*** Begin section ***
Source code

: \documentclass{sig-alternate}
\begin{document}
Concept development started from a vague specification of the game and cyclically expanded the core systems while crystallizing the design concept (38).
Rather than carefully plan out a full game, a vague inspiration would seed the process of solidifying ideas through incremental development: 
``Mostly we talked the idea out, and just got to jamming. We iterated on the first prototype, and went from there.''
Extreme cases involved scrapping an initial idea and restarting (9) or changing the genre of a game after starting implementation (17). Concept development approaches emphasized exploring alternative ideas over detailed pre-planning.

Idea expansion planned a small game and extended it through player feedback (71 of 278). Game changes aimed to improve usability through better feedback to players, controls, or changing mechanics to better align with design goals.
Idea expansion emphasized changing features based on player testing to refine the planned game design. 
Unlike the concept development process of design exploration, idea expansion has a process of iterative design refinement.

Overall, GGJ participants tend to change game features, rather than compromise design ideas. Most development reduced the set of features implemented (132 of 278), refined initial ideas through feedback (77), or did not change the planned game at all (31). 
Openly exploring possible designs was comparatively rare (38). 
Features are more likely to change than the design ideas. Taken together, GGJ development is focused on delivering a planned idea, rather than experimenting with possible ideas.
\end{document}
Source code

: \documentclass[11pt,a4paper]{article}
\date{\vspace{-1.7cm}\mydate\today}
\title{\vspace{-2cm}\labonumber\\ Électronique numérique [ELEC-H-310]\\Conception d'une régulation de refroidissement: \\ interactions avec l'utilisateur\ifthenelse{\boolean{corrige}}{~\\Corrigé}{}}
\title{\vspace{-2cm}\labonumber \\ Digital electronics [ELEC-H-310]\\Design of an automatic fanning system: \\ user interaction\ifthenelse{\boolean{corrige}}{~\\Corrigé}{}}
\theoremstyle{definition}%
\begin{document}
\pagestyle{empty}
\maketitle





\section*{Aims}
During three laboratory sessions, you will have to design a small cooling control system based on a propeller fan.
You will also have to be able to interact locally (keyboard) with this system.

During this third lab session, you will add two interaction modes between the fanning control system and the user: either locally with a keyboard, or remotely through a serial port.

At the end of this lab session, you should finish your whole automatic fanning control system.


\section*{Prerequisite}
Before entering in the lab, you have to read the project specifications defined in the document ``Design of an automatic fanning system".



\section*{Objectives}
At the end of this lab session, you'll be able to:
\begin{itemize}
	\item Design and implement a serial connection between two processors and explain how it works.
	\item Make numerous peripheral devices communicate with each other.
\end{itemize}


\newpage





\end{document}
*** End section ***
▸ **ABOUT THIS TASK**:
If a line falls between the first line of the entries and the line containing "went from there.''", or is one of those two, restate it word for word; leave all other lines out.

▸ **SOLUTION FOR THIS TASK**:
Source code

: \documentclass{sig-alternate}
\begin{document}
Concept development started from a vague specification of the game and cyclically expanded the core systems while crystallizing the design concept (38).
Rather than carefully plan out a full game, a vague inspiration would seed the process of solidifying ideas through incremental development: 
``Mostly we talked the idea out, and just got to jamming. We iterated on the first prototype, and went from there.''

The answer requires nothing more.